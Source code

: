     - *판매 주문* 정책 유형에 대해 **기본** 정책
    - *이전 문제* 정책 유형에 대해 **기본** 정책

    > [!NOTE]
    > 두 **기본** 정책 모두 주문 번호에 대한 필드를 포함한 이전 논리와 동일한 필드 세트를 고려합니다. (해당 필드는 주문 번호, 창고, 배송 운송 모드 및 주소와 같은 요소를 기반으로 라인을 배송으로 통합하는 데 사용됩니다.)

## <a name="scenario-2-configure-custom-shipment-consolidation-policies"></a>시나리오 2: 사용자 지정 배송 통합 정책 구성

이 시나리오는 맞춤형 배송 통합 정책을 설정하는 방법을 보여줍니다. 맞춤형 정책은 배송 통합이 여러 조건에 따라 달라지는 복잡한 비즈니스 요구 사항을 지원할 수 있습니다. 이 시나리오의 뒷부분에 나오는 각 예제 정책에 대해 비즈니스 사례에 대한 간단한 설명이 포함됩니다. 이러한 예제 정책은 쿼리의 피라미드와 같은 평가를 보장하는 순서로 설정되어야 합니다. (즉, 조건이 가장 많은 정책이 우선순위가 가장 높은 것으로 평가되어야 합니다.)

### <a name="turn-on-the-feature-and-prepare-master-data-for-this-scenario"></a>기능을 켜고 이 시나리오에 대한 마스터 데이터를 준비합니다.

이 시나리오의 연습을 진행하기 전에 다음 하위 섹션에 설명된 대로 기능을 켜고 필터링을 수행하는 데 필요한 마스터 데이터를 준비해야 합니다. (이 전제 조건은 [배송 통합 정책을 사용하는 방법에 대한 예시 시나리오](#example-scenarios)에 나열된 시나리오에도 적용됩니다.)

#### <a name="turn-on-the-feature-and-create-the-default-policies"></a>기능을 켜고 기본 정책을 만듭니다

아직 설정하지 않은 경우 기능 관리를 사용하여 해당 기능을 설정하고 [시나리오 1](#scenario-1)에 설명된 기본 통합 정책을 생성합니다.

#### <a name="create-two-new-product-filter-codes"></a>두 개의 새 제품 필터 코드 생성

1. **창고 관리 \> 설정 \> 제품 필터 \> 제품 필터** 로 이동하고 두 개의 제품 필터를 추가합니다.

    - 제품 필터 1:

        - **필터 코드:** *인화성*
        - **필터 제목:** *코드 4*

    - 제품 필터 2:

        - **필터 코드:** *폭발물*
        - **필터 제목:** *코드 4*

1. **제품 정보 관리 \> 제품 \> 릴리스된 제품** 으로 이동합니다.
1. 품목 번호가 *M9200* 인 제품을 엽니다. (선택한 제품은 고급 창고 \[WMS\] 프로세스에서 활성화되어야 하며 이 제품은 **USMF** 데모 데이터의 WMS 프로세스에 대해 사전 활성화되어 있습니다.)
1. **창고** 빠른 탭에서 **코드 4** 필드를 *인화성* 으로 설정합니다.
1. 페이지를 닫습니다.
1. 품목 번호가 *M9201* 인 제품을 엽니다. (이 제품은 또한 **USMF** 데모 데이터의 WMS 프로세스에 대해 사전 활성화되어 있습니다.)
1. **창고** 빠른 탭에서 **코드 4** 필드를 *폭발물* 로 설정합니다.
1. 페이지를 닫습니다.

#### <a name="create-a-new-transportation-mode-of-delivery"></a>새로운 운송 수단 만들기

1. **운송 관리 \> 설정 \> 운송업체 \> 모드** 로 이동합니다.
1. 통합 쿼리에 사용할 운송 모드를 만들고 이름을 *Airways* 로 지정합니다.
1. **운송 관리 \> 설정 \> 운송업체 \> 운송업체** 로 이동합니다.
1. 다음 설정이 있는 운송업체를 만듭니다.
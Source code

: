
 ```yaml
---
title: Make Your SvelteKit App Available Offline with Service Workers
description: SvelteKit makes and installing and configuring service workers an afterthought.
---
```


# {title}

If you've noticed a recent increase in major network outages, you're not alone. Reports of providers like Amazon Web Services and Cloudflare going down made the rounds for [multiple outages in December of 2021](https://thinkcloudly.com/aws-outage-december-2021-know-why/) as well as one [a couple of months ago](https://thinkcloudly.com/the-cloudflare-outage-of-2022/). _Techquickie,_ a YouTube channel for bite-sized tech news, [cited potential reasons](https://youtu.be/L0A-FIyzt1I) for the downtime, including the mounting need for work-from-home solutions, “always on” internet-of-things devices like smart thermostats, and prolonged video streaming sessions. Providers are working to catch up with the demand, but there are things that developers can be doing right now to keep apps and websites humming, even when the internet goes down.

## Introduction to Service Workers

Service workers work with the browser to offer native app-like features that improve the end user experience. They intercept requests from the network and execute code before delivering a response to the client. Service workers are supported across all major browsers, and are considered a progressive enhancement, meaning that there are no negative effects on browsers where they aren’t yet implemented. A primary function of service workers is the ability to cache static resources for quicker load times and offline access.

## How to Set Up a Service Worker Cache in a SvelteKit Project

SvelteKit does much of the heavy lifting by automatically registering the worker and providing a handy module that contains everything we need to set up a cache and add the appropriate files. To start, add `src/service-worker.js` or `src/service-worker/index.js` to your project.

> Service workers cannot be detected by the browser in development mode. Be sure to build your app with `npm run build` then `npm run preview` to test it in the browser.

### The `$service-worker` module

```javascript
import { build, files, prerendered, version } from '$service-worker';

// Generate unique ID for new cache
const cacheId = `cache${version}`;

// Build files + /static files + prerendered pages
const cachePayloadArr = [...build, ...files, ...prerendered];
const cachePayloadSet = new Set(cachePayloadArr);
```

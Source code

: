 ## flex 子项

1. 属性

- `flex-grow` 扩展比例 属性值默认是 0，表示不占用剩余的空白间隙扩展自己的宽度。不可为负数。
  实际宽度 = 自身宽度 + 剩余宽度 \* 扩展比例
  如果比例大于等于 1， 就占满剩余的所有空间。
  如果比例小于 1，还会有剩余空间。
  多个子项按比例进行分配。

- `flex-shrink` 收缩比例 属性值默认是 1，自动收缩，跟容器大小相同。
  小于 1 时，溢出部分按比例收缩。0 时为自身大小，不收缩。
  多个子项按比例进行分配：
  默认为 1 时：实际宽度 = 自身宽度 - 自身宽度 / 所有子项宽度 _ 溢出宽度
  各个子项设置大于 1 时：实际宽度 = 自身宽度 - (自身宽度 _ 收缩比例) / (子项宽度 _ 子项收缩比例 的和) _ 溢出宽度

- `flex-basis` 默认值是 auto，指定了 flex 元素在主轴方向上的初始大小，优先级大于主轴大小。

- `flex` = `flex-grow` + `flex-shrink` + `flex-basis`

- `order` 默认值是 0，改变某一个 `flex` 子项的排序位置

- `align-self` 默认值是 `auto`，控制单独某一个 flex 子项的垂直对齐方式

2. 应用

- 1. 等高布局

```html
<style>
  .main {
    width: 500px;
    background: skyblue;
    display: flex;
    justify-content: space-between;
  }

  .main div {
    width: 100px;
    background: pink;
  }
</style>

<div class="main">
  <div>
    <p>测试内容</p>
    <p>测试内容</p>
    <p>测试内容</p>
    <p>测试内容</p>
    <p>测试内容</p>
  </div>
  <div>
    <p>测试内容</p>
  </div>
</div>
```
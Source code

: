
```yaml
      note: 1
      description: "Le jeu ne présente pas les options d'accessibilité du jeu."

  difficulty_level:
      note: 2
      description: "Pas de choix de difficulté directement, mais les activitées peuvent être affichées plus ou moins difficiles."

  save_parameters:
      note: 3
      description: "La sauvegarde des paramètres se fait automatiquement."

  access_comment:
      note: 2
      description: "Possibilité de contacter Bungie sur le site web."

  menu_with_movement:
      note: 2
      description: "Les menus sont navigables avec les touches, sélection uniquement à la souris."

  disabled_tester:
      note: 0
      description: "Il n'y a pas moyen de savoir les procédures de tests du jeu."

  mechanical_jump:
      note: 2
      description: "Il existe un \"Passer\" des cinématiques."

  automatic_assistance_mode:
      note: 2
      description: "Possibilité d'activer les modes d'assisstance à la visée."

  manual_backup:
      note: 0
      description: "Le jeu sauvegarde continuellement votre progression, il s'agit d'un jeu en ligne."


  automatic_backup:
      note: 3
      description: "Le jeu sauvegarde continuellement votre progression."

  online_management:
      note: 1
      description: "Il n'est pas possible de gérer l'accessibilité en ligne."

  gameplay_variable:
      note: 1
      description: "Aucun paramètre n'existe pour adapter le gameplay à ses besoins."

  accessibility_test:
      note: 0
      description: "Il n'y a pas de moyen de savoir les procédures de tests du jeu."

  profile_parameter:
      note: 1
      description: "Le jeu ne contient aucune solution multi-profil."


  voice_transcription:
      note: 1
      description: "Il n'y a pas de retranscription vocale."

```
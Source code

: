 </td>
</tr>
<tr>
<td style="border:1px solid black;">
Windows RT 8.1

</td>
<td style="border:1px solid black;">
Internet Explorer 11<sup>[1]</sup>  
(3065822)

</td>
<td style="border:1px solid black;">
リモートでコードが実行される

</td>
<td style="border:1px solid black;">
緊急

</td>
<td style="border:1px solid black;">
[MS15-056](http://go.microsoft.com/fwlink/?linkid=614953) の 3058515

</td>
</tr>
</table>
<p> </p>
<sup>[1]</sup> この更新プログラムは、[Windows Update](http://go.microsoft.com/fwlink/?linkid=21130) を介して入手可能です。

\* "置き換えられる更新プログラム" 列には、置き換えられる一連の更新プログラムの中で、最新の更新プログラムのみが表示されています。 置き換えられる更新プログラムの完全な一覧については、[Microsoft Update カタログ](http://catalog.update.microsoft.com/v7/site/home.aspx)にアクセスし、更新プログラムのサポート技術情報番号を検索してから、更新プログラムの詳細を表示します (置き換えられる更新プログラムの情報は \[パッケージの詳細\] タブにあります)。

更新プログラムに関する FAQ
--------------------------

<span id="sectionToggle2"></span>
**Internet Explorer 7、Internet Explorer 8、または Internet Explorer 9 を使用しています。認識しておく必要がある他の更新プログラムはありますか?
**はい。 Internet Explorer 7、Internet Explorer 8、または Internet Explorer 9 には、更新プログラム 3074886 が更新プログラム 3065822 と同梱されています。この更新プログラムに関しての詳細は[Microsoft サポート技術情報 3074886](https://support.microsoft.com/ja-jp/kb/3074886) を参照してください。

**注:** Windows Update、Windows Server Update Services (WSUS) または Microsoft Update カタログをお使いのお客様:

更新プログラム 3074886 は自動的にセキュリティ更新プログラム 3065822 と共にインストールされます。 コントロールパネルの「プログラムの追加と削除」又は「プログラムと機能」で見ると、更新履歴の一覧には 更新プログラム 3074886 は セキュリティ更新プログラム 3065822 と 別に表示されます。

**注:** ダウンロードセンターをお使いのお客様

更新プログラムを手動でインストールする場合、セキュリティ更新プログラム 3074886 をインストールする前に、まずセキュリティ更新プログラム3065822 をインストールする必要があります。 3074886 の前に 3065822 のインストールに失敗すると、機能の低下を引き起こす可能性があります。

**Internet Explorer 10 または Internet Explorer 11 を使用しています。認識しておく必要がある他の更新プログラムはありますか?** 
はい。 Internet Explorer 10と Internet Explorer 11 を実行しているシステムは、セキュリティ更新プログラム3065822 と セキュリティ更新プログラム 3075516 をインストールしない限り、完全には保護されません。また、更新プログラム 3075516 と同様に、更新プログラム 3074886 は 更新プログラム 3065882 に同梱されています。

• [Requirement]:
Please return exactly the lines from the first line of the material through the one with "이 시나리오는 맞춤형", and no lines after it.

• [Written response]:
Source code

:     - *판매 주문* 정책 유형에 대해 **기본** 정책
    - *이전 문제* 정책 유형에 대해 **기본** 정책

    > [!NOTE]
    > 두 **기본** 정책 모두 주문 번호에 대한 필드를 포함한 이전 논리와 동일한 필드 세트를 고려합니다. (해당 필드는 주문 번호, 창고, 배송 운송 모드 및 주소와 같은 요소를 기반으로 라인을 배송으로 통합하는 데 사용됩니다.)

## <a name="scenario-2-configure-custom-shipment-consolidation-policies"></a>시나리오 2: 사용자 지정 배송 통합 정책 구성

이 시나리오는 맞춤형 배송 통합 정책을 설정하는 방법을 보여줍니다. 맞춤형 정책은 배송 통합이 여러 조건에 따라 달라지는 복잡한 비즈니스 요구 사항을 지원할 수 있습니다. 이 시나리오의 뒷부분에 나오는 각 예제 정책에 대해 비즈니스 사례에 대한 간단한 설명이 포함됩니다. 이러한 예제 정책은 쿼리의 피라미드와 같은 평가를 보장하는 순서로 설정되어야 합니다. (즉, 조건이 가장 많은 정책이 우선순위가 가장 높은 것으로 평가되어야 합니다.)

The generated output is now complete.